A map of time, essentially.

A computed map of time difference, which represents auditory space.

In mammals, it seems synaptic inhibition also plays a sophisticated role alongside or perhaps instead of pure axonal delay lines, but the principle of comparing timing via coincidence detection holds.

So these sound maps are computed by the brain,

not directly reflecting the sensory organ layout.

Exactly.

Unlike the retinotopic or somatotopic maps.

And then higher up, like in the inferior colliculus, information about ITD and IID is combined to create an even more complete spatial map of the auditory world.

It's another example of hierarchical and parallel processing.

Okay, that's a lot of ground cover.

Let's try to pull it together.

We went from the basic elements, inputs, outputs, interneurons making up circuits.

To simple spinal reflexes, like the stretch and flexor reflexes, including how the brain controls them.

Then to the idea of central pattern generators in the spinal cord, creating rhythmic movements like walking.

And finally explored how the brain uses spatial maps, like for vision and touch, with their magnification and plasticity, and computed maps for things like sound localization using incredibly precise timing circuits.

It's all about how these interconnected neurons process information in space and time to generate behavior.

Remember, if you're studying this, physiology is about connecting the dots, seeing that big picture, how these systems interact before getting lost in the weeds.
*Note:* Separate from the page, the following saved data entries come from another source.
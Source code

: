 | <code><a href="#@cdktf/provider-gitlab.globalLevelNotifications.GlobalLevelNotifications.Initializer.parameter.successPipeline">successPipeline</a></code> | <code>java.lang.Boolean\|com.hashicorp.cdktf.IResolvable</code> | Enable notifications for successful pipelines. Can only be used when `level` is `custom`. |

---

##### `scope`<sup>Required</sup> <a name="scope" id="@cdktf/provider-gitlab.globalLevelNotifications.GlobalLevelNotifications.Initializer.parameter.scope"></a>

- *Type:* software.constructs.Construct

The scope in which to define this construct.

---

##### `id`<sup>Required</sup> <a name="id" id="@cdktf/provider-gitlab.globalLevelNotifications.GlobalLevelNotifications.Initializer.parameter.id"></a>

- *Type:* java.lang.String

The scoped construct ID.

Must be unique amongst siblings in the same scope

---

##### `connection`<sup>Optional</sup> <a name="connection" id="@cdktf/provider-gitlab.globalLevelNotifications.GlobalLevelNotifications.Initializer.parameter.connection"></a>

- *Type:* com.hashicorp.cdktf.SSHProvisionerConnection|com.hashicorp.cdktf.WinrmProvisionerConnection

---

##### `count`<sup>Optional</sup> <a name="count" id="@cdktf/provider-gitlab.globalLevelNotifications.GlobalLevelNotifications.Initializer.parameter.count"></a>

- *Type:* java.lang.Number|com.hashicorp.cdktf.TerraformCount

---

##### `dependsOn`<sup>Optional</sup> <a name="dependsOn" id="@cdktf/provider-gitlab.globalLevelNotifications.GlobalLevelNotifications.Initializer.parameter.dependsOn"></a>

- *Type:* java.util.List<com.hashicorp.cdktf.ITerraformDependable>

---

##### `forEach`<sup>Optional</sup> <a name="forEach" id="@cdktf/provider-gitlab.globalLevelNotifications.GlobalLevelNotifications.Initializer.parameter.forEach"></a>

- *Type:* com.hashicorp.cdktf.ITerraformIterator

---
You've honestly taken a huge step just by working through these concepts.

You're building that crucial foundation.

Keep asking questions.

Keep tracing the pathway.

You absolutely can master this material.

Don't get discouraged by the complexity.

Think about it.

This constant mapping, remapping, computing.

It allows not just survival,

but learning, adapting, thinking.

It's an incredible dynamic system.

Truly is.

You're part of the Last Minute Lecture family.

We're here to help you dive deep.

Until next time, keep exploring.

Keep asking, what does this all mean?